Tuesday, December 11, 2018

Stalin… indulged in a great deal of ‘teasing’ of me, which I did not at all resent until the Marshal entered in a genial manner upon a serious and even a deadly aspect of the punishment to be inflicted upon the Germans. The German General Staff, he said, must be liquidated. The whole force of Hitler’s mighty armies depended upon about fifty thousand officers and technicians. If these were rounded up and shot at the end of the war German military strength would be extirpated. On this I thought it right to say, ‘The British Parliament and public will never tolerate mass executions. Even if in war passion they allowed them to begin they would turn violently against those responsible after the first butchery had taken place. The Soviets must be under no delusion on this point

Stalin, however, perhaps only in mischief, pursued the subject ‘Fifty thousand’, he said, ‘must be shot’. I was deeply angered, ‘I would rather’, I said, ‘be taken out into the garden here and now and be shot than sully my own and my country’s honour by such infamy.’
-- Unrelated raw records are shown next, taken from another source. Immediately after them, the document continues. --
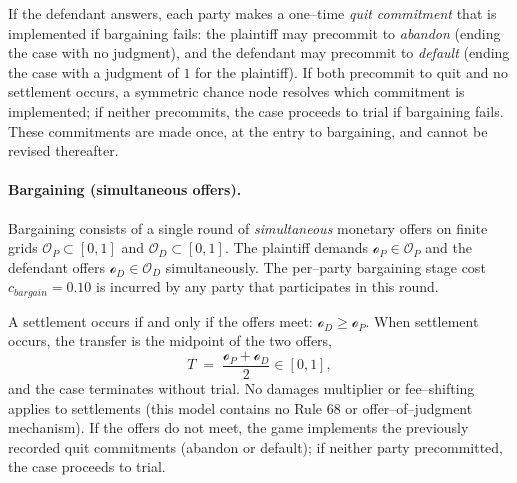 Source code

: \documentclass{article}
\begin{document}
If the defendant answers, each party makes a one–time \emph{quit commitment} that is implemented if bargaining fails: the plaintiff may precommit to \emph{abandon} (ending the case with no judgment), and the defendant may precommit to \emph{default} (ending the case with a judgment of $1$ for the plaintiff). If both precommit to quit and no settlement occurs, a symmetric chance node resolves which commitment is implemented; if neither precommits, the case proceeds to trial if bargaining fails. These commitments are made once, at the entry to bargaining, and cannot be revised thereafter.

\paragraph{Bargaining (simultaneous offers).}
Bargaining consists of a single round of \emph{simultaneous} monetary offers on finite grids $\mathcal{O}_P\subset[0,1]$ and $\mathcal{O}_D\subset[0,1]$. The plaintiff demands $\mathcal{o}_P\in\mathcal{O}_P$ and the defendant offers $\mathcal{o}_D\in\mathcal{O}_D$ simultaneously. The per–party bargaining stage cost $c_{bargain}=0.10$ is incurred by any party that participates in this round.

A settlement occurs if and only if the offers meet: $\mathcal{o}_D\ge \mathcal{o}_P$. When settlement occurs, the transfer is the midpoint of the two offers,
\[
T \;=\; \frac{\mathcal{o}_P+\mathcal{o}_D}{2}\in[0,1],
\]
and the case terminates without trial. No damages multiplier or fee–shifting applies to settlements (this model contains no Rule 68 or offer–of–judgment mechanism). If the offers do not meet, the game implements the previously recorded quit commitments (abandon or default); if neither party precommitted, the case proceeds to trial.
\end{document}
[Roosevelt] had a compromise to propose. Not fifty thousand should be shot, but only forty-nine thousand. By this he hoped, no doubt, to reduce the whole matter to ridicule. Eden also made signs and gestures intended to reassure me that it was all a joke. But now Elliot Roosevelt rose in his place at the end of the table and made a speech, saying how cordially he agreed with Marshal Stalin’s plan and how sure he was that the United States Army would support it. At this intrusion I got up and left the table, walking off into the next room, which was in semi-darkness.


I had not been there a minute before hands were clapped upon my shoulders from behind, and there was Stalin, with Molotov at his side, both grinning broadly, and eagerly declaring that they were only playing, and that nothing of a very serious character had entered into their heads.